Whenever the string "Definition" turns up in a line of the data below, copy that line.

Saved data entries
=-=-=
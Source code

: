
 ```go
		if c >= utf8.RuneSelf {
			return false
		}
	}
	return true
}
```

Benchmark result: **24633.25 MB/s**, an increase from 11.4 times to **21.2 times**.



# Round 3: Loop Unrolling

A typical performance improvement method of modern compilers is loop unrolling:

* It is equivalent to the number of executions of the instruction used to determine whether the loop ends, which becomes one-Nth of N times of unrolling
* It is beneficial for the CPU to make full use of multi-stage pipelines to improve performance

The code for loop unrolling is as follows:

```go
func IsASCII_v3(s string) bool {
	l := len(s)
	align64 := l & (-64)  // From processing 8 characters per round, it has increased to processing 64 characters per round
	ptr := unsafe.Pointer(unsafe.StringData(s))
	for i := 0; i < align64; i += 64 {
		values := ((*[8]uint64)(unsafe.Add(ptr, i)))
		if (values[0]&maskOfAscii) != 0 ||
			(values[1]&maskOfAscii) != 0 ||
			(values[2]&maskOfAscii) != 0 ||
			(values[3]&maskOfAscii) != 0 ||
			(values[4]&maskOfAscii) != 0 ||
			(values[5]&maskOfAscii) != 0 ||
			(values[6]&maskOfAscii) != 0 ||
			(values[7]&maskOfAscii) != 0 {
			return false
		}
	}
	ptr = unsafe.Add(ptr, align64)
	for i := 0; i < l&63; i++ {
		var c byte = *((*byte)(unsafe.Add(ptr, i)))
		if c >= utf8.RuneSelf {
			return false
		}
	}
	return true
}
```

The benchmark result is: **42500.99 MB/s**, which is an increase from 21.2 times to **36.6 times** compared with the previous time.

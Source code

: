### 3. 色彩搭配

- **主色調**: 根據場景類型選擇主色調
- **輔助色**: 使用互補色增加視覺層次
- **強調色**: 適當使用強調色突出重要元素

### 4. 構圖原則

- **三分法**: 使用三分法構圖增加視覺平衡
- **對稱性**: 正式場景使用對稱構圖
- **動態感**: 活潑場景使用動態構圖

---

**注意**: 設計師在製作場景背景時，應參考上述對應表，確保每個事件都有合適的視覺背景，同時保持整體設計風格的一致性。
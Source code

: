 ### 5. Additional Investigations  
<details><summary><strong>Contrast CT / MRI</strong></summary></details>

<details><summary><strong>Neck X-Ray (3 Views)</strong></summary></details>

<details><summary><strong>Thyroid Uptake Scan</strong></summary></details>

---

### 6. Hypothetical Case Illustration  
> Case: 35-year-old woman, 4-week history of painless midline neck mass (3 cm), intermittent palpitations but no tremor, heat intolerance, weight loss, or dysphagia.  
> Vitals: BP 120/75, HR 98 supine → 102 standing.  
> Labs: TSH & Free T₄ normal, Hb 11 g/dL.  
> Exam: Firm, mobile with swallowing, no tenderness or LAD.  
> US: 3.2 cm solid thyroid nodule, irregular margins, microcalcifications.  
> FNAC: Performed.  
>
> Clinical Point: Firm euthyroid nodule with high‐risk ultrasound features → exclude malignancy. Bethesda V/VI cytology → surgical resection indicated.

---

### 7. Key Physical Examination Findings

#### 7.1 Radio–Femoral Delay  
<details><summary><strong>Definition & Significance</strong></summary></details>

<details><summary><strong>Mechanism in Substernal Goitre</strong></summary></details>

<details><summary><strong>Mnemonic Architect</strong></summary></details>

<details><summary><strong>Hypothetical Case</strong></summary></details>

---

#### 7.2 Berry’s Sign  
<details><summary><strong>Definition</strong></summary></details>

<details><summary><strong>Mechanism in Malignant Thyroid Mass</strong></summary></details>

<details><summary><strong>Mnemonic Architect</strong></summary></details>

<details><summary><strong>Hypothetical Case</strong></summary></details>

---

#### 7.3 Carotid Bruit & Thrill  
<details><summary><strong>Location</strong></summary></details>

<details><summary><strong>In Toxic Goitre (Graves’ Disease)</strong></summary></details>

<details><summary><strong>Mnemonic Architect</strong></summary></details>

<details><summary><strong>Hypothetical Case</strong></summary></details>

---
=-=-=
SOLUTION TO THIS PROBLEM
<details><summary><strong>Definition & Significance</strong></summary></details>
<details><summary><strong>Definition</strong></summary></details>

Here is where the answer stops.